How the internet has become the modern Ouija board
RECENTLY, well shortly before Christmas, so it doesn’t seem recent at all, I met two faces from the past in a way which would have been unlikely, or possibly impossible, before the arrival of the internet.
Four people who used to share a rather squalid student house with me and had kept in touch with each other, were browsing on Google and decided that they should try and contact me, the internet being the modern Ouija board (is there anybody there? Yes, almost everybody’s there).
So it was that I remet, in a pub, Graham and Maggie, who, after sharing the house, qualified as teachers and, when I last saw them, before the reunion, had been given a roomy council maisonette in south London on the grounds that they were ‘essential workers’. This was a long time ago, remember, and I don’t know how London teachers live now.
A little before that, I went to their wedding which I can date exactly because the chief song at the after-disco was Middle of the Road’s ground-breaking 1971 number, Chirpy Chirpy Cheep Cheep. I also remember, or maybe misremember, that I stayed overnight with Maggie’s parents, who had a small farm near Huddersfield. The toilet was outside and across a mucky cow yard but there was an ever-burning Aga (before Agas became a badge of the upper-middle class) and lots of lovely tea.
Graham and Maggie went on to very successful teaching careers, including spells in Africa, before returning to Yorkshire. This is something I might have known had Facebook, which I use in a very sloppy way, arrived 40 years ago, but it was good to catch up.
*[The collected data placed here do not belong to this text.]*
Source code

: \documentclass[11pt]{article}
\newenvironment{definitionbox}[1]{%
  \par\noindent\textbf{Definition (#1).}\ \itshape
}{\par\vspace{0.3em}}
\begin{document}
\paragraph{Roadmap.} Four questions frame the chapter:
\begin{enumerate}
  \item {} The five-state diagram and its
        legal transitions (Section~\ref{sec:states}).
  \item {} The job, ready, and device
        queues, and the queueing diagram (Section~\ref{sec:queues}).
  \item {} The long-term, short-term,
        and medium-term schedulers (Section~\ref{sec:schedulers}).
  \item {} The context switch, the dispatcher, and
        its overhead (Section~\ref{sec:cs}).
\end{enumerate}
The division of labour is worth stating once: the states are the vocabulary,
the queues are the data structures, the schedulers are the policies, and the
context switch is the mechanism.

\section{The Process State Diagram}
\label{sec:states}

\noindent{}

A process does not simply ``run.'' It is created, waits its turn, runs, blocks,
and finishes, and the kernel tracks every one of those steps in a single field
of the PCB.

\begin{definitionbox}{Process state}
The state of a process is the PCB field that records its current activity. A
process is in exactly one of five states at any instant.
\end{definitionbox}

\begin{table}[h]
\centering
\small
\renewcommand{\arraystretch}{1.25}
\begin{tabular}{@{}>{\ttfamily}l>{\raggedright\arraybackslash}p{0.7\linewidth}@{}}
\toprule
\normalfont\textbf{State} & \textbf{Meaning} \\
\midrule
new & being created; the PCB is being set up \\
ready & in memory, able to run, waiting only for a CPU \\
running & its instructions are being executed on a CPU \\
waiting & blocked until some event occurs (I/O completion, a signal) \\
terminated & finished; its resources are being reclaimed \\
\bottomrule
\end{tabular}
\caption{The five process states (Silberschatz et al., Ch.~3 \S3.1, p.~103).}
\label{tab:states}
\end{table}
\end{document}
Traditional pub which remains at the heart of community
I ENJOY anomalies, me. Like Gibraltar, coelacanths, the honours system or the Grove Inn in Leeds, which shouldn’t really be there but is.
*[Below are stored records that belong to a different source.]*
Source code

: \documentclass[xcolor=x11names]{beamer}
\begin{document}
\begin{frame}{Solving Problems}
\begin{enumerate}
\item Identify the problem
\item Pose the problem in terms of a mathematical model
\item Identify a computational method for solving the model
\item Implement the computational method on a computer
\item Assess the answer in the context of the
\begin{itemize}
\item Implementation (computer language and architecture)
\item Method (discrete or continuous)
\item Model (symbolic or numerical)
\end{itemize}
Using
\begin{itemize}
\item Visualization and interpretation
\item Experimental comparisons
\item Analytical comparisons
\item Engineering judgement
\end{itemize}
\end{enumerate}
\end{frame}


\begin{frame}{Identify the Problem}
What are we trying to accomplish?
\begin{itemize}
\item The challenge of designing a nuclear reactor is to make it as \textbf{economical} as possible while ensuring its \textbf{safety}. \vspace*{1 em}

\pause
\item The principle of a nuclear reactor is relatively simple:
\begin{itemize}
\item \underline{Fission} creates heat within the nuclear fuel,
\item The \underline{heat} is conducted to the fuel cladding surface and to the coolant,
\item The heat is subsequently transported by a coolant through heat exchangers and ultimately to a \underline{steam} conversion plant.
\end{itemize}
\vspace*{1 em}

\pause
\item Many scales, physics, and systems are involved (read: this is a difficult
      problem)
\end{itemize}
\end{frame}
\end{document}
The pub, on Back Row in the shadow (literally) of the giant Bridgewater Place wind hazard, has this week changed hands but there are apparently no plans for radical changes, which will be good news for musicians and singers, real ale drinkers and people (some of them with beards) who can’t really see the point of being bang up to date.
The pub is divided into several rooms which survived the knock-through mania of the 1970s and 80s, so that finding a quiet corner to nurse your grievances in isn’t a problem. The décor could probably do with some improvement, but really, if the music, the ale and the company are good enough, nobody notices the wallpaper.
The Grove is also a centre of communal activity and if the Government really believed in the big society, it would give its staff and customers a generous subsidy.